Budgeting for Your Next Career Move

By Rachel Slifka
September 17, 2018
Chime is a financial technology company. Banking services provided by The Bancorp Bank or Stride Bank, N.A.; Members FDIC

Changing jobs is rarely a smooth transition. Perhaps you accepted a better opportunity, or maybe you have found yourself in-between jobs. Whatever the case, a new job may require a lifestyle change and possible financial shift.

Not only are you having to get used to a new schedule, job responsibilities, and new co-workers, but you have to consider your financial situation. And, before you start that new gig, you may have to stretch your budget a little – at least temporarily. This is why proper financial planning is so important when it comes to reaching your savings goals and paying your bills.

The good news: the financial stress of switching jobs is usually just a short-term inconvenience. Here are some tips to help you make a smooth financial transition into your next job.

Ask about your new pay schedule

Every employer handles payroll differently, which can make it incredibly confusing for you as the employee.

After you leave a company, it’s possible that you will receive a payout for paid time off or severance. Remember – that amount of money can help tide you over while you’re waiting for your first paycheck from your next employer.

While you’re making your cash last until your next paycheck, make sure you ask your new employer about the pay schedule. Some employers pay employees every week, while others pay just once a month. Not only that, but some employers pay up-to-date, meaning you can get your first paycheck sooner. Other employers take an additional pay period to process your paycheck, so you are paid for previous time worked. Talk about confusing.

The best thing you can do is ask your human resources department when your first paycheck will hit your bank account. And if you’re paid by the hour, be sure to ask how many hours you can expect to see on that paycheck – this way you’ll know what you’re looking at. And, here’s a pro tip: if you have a Chime bank account, you’ll get paid two days early. No more waiting for your electronic payment to come through or waiting on a check to be delivered in the mail. Instead, your hard-earned money is available right away. No more waiting.

Don’t forget about insurance payments

For anyone currently covered under an employer-sponsored health insurance plan, you will want to pay close attention.

Once you leave an employer, they will terminate your health benefits, usually at the end of the month. After that, you should receive a notice in the mail called Continuation of Health Coverage, otherwise known as COBRA.

COBRA exists to ensure you don’t let your insurance lapse while you’re between jobs. The law allows individuals to stay on COBRA for up to 18 months, so it provides quite a bit of wiggle room in the event you need it. The drawback is that COBRA comes with a steep cost. In most cases, transitioning employees can expect to pay the entire health premium out-of-pocket, plus a small administration fee on top of that.

If your previous employer contributed a substantial amount to your health premiums, then you may be shocked to discover the price you have to pay while on COBRA. Depending on your location, insurance plan, and how many dependents are on your plan, this can quickly cost anywhere from $500 to $1,500 or more per month. Ouch!

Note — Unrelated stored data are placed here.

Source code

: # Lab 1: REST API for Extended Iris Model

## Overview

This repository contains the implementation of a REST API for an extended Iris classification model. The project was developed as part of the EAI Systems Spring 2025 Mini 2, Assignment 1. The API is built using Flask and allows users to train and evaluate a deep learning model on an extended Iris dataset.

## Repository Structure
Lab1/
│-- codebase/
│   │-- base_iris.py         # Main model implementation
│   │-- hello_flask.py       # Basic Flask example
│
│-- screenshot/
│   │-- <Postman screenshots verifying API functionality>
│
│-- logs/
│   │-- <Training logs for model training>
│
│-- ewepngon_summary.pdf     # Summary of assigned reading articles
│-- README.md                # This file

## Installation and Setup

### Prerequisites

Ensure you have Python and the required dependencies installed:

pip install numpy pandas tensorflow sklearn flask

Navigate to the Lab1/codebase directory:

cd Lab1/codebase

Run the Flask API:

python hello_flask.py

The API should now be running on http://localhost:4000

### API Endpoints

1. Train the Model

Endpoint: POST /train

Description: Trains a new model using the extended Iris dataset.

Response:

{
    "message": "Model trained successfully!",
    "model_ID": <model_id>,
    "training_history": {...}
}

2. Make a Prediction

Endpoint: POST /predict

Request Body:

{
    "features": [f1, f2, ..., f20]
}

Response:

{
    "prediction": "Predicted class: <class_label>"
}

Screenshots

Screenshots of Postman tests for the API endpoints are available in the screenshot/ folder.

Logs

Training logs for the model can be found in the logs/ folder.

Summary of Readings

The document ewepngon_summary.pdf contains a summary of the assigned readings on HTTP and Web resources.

The best thing you can do is is prepare for the cost and consider your long-term options. If either you or your spouse can find a job that offers partial company-paid premiums, this can help offset some of the cost of insurance.

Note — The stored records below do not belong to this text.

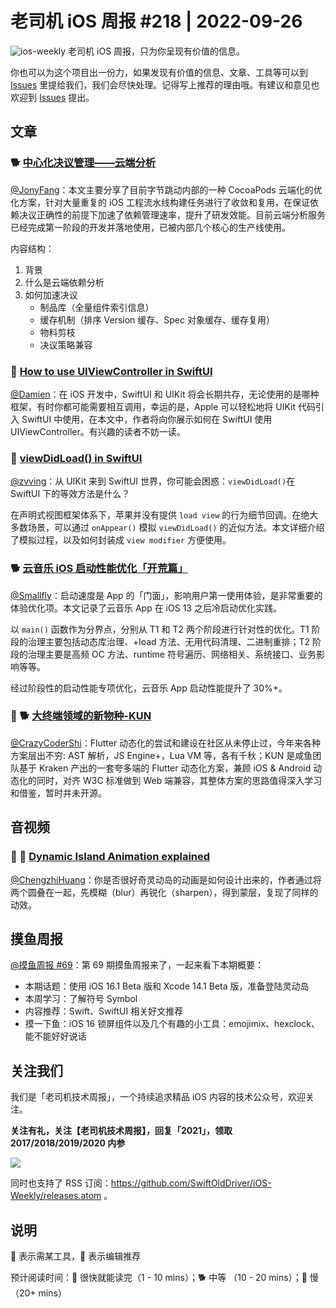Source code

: # 老司机 iOS 周报 #218 | 2022-09-26

![ios-weekly](https://github.com/SwiftOldDriver/iOS-Weekly/blob/master/assets/ios-weekly.png?raw=true)
老司机 iOS 周报，只为你呈现有价值的信息。

你也可以为这个项目出一份力，如果发现有价值的信息、文章、工具等可以到 [Issues](https://github.com/SwiftOldDriver/iOS-Weekly/issues) 里提给我们，我们会尽快处理。记得写上推荐的理由哦。有建议和意见也欢迎到 [Issues](https://github.com/SwiftOldDriver/iOS-Weekly/issues) 提出。

## 文章

### 🐕 [中心化决议管理——云端分析](https://mp.weixin.qq.com/s/BcX73VpSBxAgjOwoKaEoEw)

[@JonyFang](https://github.com/JonyFang)：本文主要分享了目前字节跳动内部的一种 CocoaPods 云端化的优化方案，针对大量重复的 iOS 工程流水线构建任务进行了收敛和复用，在保证依赖决议正确性的前提下加速了依赖管理速率，提升了研发效能。目前云端分析服务已经完成第一阶段的开发并落地使用，已被内部几个核心的生产线使用。

内容结构：
1. 背景
2. 什么是云端依赖分析
3. 如何加速决议
	- 制品库（全量组件索引信息）
	- 缓存机制（排序 Version 缓存、Spec 对象缓存、缓存复用）
	- 物料剪枝
	- 决议策略兼容

### 🐎 [How to use UIViewController in SwiftUI](https://sarunw.com/posts/uiviewcontroller-in-swiftui/)

[@Damien](https://github.com/ZengyiMa)：在 iOS 开发中，SwiftUI 和 UIKit 将会长期共存，无论使用的是哪种框架，有时你都可能需要相互调用，幸运的是，Apple 可以轻松地将 UIKit 代码引入 SwiftUI 中使用，在本文中，作者将向你展示如何在 SwiftUI 使用 UIViewController。有兴趣的读者不妨一读。

### 🐎 [viewDidLoad() in SwiftUI](https://sarunw.com/posts/swiftui-viewdidload/)

[@zvving](https://github.com/zvving)：从 UIKit 来到 SwiftUI 世界，你可能会困惑：`viewDidLoad()`在 SwiftUI 下的等效方法是什么？

在声明式视图框架体系下，苹果并没有提供 `load view` 的行为细节回调。在绝大多数场景，可以通过 `onAppear()` 模拟 `viewDidLoad()` 的近似方法。本文详细介绍了模拟过程，以及如何封装成 `view modifier` 方便使用。

### 🐕 [云音乐 iOS 启动性能优化「开荒篇」](https://mp.weixin.qq.com/s/XVd9QNvXgJx_9K3XHAcaSA) 

[@Smallfly](https://github.com/iostalks)：启动速度是 App 的「门面」，影响用户第一使用体验，是非常重要的体验优化项。本文记录了云音乐 App 在 iOS 13 之后冷启动优化实践。

以 `main()` 函数作为分界点，分别从 T1 和 T2 两个阶段进行针对性的优化。T1 阶段的治理主要包括动态库治理、+load 方法、无用代码清理、二进制重排；T2 阶段的治理主要是高频 OC 方法、runtime 符号遍历、网络相关、系统接口、业务影响等等。

经过阶段性的启动性能专项优化，云音乐 App 启动性能提升了 30%+。

### 🌟 🐕 [大终端领域的新物种-KUN](https://mp.weixin.qq.com/s/tDDI9Wn5eUTOJKHxYL27xg)

[@CrazyCoderShi](https://github.com/CrazyCoderShi)：Flutter 动态化的尝试和建设在社区从未停止过，今年来各种方案层出不穷: AST 解析，JS Engine+，Lua VM 等，各有千秋；KUN 是咸鱼团队基于 Kraken 产出的一套夸多端的 Flutter 动态化方案，兼顾 iOS & Android 动态化的同时，对齐 W3C 标准做到 Web 端兼容，其整体方案的思路值得深入学习和借鉴，暂时并未开源。

## 音视频

### 🐎 🚧 [Dynamic Island Animation explained](https://twitter.com/BradEllis/status/1570892167807377409?s=20&t=T38Q6Acu_TAqOGhWbmQE0A)

[@ChengzhiHuang](https://github.com/ChengzhiHuang)：你是否很好奇灵动岛的动画是如何设计出来的，作者通过将两个圆叠在一起，先模糊（blur）再锐化（sharpen），得到蒙层，复现了同样的动效。

## 摸鱼周报

[@摸鱼周报 #69](https://mp.weixin.qq.com/s/Miy8xsHYHHSXsl5NtxswQA)：第 69 期摸鱼周报来了，一起来看下本期概要：

* 本期话题：使用 iOS 16.1 Beta 版和 Xcode 14.1 Beta 版，准备登陆灵动岛
* 本周学习：了解符号 Symbol 
* 内容推荐：Swift、SwiftUI 相关好文推荐
* 摸一下鱼：iOS 16 锁屏组件以及几个有趣的小工具：emojimix、hexclock、能不能好好说话

## 关注我们

我们是「老司机技术周报」，一个持续追求精品 iOS 内容的技术公众号，欢迎关注。

**关注有礼，关注【老司机技术周报】，回复「2021」，领取 2017/2018/2019/2020 内参**

![](https://github.com/SwiftOldDriver/iOS-Weekly/blob/master/assets/qrcode_for_wechat.jpg?raw=true)

同时也支持了 RSS 订阅：https://github.com/SwiftOldDriver/iOS-Weekly/releases.atom 。

## 说明

🚧 表示需某工具，🌟 表示编辑推荐

预计阅读时间：🐎 很快就能读完（1 - 10 mins）；🐕 中等 （10 - 20 mins）；🐢 慢（20+ mins）
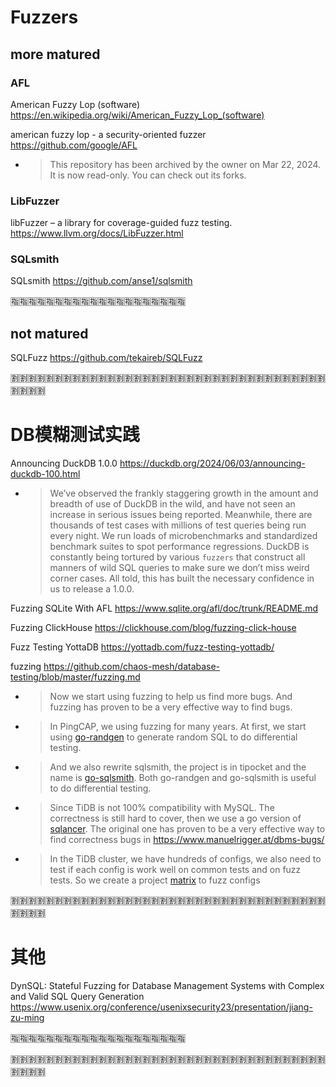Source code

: 
# Fuzzers

## more matured

### AFL

American Fuzzy Lop (software) https://en.wikipedia.org/wiki/American_Fuzzy_Lop_(software)

american fuzzy lop - a security-oriented fuzzer https://github.com/google/AFL
- > This repository has been archived by the owner on Mar 22, 2024. It is now read-only. You can check out its forks.

### LibFuzzer

libFuzzer – a library for coverage-guided fuzz testing. https://www.llvm.org/docs/LibFuzzer.html

### SQLsmith

SQLsmith https://github.com/anse1/sqlsmith

:u6307::u6307::u6307::u6307::u6307::u6307::u6307::u6307::u6307::u6307::u6307::u6307::u6307::u6307::u6307::u6307::u6307::u6307::u6307::u6307:

## not matured

SQLFuzz https://github.com/tekaireb/SQLFuzz

:u5272::u5272::u5272::u5272::u5272::u5272::u5272::u5272::u5272::u5272::u5272::u5272::u5272::u5272::u5272::u5272::u5272::u5272::u5272::u5272::u5272::u5272::u5272::u5272::u5272::u5272::u5272::u5272::u5272::u5272::u5272::u5272::u5272::u5272::u5272::u5272::u5272::u5272::u5272::u5272:

# DB模糊测试实践

Announcing DuckDB 1.0.0 https://duckdb.org/2024/06/03/announcing-duckdb-100.html
- > We’ve observed the frankly staggering growth in the amount and breadth of use of DuckDB in the wild, and have not seen an increase in serious issues being reported. Meanwhile, there are thousands of test cases with millions of test queries being run every night. We run loads of microbenchmarks and standardized benchmark suites to spot performance regressions. DuckDB is constantly being tortured by various `fuzzers` that construct all manners of wild SQL queries to make sure we don’t miss weird corner cases. All told, this has built the necessary confidence in us to release a 1.0.0.

Fuzzing SQLite With AFL https://www.sqlite.org/afl/doc/trunk/README.md

Fuzzing ClickHouse https://clickhouse.com/blog/fuzzing-click-house

Fuzz Testing YottaDB https://yottadb.com/fuzz-testing-yottadb/

fuzzing https://github.com/chaos-mesh/database-testing/blob/master/fuzzing.md
- > Now we start using fuzzing to help us find more bugs. And fuzzing has proven to be a very effective way to find bugs.
- > In PingCAP, we using fuzzing for many years. At first, we start using [go-randgen](https://github.com/pingcap/go-randgen) to generate random SQL to do differential testing.
- > And we also rewrite sqlsmith, the project is in tipocket and the name is [go-sqlsmith](https://github.com/pingcap/tipocket/tree/master/pkg/go-sqlsmith). Both go-randgen and go-sqlsmith is useful to do differential testing.
- > Since TiDB is not 100% compatibility with MySQL. The correctness is still hard to cover, then we use a go version of [sqlancer](https://github.com/sqlancer/sqlancer). The original one has proven to be a very effective way to find correctness bugs in https://www.manuelrigger.at/dbms-bugs/
- > In the TiDB cluster, we have hundreds of configs, we also need to test if each config is work well on common tests and on fuzz tests. So we create a project [matrix](https://github.com/chaos-mesh/matrix) to fuzz configs

:u5272::u5272::u5272::u5272::u5272::u5272::u5272::u5272::u5272::u5272::u5272::u5272::u5272::u5272::u5272::u5272::u5272::u5272::u5272::u5272::u5272::u5272::u5272::u5272::u5272::u5272::u5272::u5272::u5272::u5272::u5272::u5272::u5272::u5272::u5272::u5272::u5272::u5272::u5272::u5272:

# 其他

DynSQL: Stateful Fuzzing for Database Management Systems with Complex and Valid SQL Query Generation https://www.usenix.org/conference/usenixsecurity23/presentation/jiang-zu-ming

:u6307::u6307::u6307::u6307::u6307::u6307::u6307::u6307::u6307::u6307::u6307::u6307::u6307::u6307::u6307::u6307::u6307::u6307::u6307::u6307:

:u5272::u5272::u5272::u5272::u5272::u5272::u5272::u5272::u5272::u5272::u5272::u5272::u5272::u5272::u5272::u5272::u5272::u5272::u5272::u5272::u5272::u5272::u5272::u5272::u5272::u5272::u5272::u5272::u5272::u5272::u5272::u5272::u5272::u5272::u5272::u5272::u5272::u5272::u5272::u5272:
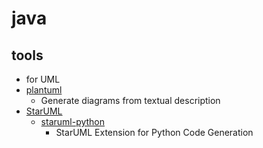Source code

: # java

## tools

* for UML
* [plantuml](https://github.com/plantuml/plantuml)
    * Generate diagrams from textual description
* [StarUML](https://staruml.io/)
    * [staruml-python](https://github.com/niklauslee/staruml-python)
        * StarUML Extension for Python Code Generation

Pay attention to your 401(k)

If you participated in your employer’s 401(k) or other type of retirement plan, then don’t forget to create a plan for those funds once you leave your job.

While you may want to dip into this money to tide you over, this isn’t a wise idea as there are major consequences for cashing out your 401(k) early. Not only are you depriving your future self of the funds you worked hard to save, but the government imposes strict penalties on anyone who withdraws money early. In fact, the Internal Revenue Service charges a 10 percent penalty for withdrawing cash from a 401(k) before you reach retirement age (with a few exceptions). Not only that, but you will have to pay income taxes on any cash you take out of your account.

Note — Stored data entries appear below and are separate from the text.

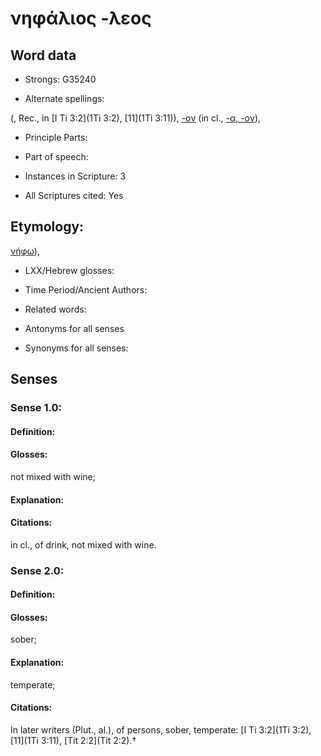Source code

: # νηφάλιος -λεος

<!-- Status: S2=NeedsEdits -->
<!-- Lexica used for edits:   -->

## Word data

* Strongs: G35240

* Alternate spellings:

(, Rec., in [I Ti 3:2](1Ti 3:2), [11](1Ti 3:11)), [-ον]() (in cl., [-α, -ον]()),

* Principle Parts: 


* Part of speech: 


* Instances in Scripture: 3

* All Scriptures cited: Yes

## Etymology: 

[νήφω]()),

* LXX/Hebrew glosses: 


* Time Period/Ancient Authors: 


* Related words: 

* Antonyms for all senses

* Synonyms for all senses: 


## Senses 


### Sense  1.0: 

#### Definition: 

#### Glosses: 

not mixed with wine; 

#### Explanation: 


#### Citations: 

in cl., of drink, not mixed with wine.

### Sense  2.0: 

#### Definition: 

#### Glosses: 

sober; 

#### Explanation: 

temperate; 

#### Citations: 

In later writers (Plut., al.), of persons, sober, temperate: [I Ti 3:2](1Ti 3:2), [11](1Ti 3:11), [Tit 2:2](Tit 2:2).†
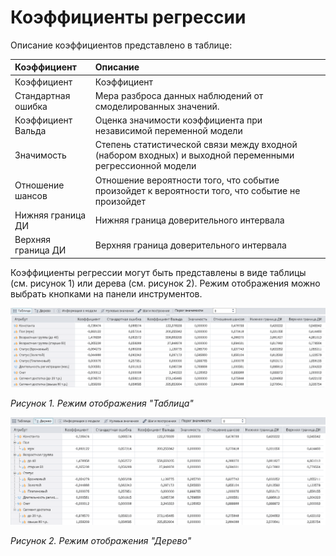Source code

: # Коэффициенты регрессии

Описание коэффициентов представлено в таблице:

| Коэффициент | Описание |
|:--------------------|:----------|
| Коэффициент | Коэффициент |
| Стандартная ошибка | Мера разброса данных наблюдений от смоделированных значений. |
| Коэффициент Вальда | Оценка значимости коэффициента при независимой переменной модели  |
| Значимость | Степень статистической связи между входной (набором входных) и выходной переменными регрессионной модели |
| Отношение шансов | Отношение вероятности того, что событие произойдет к вероятности того, что событие не произойдет |
| Нижняя граница ДИ | Нижняя граница доверительного интервала |
| Верхняя граница ДИ | Верхняя граница доверительного интервала |
Коэффициенты регрессии могут быть представлены в виде таблицы (см. рисунок 1) или дерева (см. рисунок 2). Режим отображения можно выбрать кнопками на панели инструментов.

![](./coef-regression-1.png)

*Рисунок 1. Режим отображения "Таблица"*

![](./coef-regression-2.png)

*Рисунок 2. Режим отображения "Дерево"*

In most cases, however, you will have to eventually move your money out of your previous employer’s plan – preferably into another type of retirement plan. The new plan can either be part of your new employer’s 401(k) retirement plan, or you can roll it into a self-directed retirement plan.

Budget for new work expenses

Don’t forget about the little expenses that come up about when you switch jobs. These can add up – big time.

For starters, consider the types of supplies and attire you may need for your new gig. Will you need new clothes due to a change in dress code? What about new tools or technologies?

And if your new job is further away, you’ll need to budget in the additional transportation costs as well. Speaking of cars, don’t forget to ask your employer about mileage reimbursement. While some companies don’t provide a reimbursement for miles driven on your personal vehicle, you may be able to claim a deduction come tax time. To find out if your eligible for mileage deductions, it’s advisable to speak to a tax professional.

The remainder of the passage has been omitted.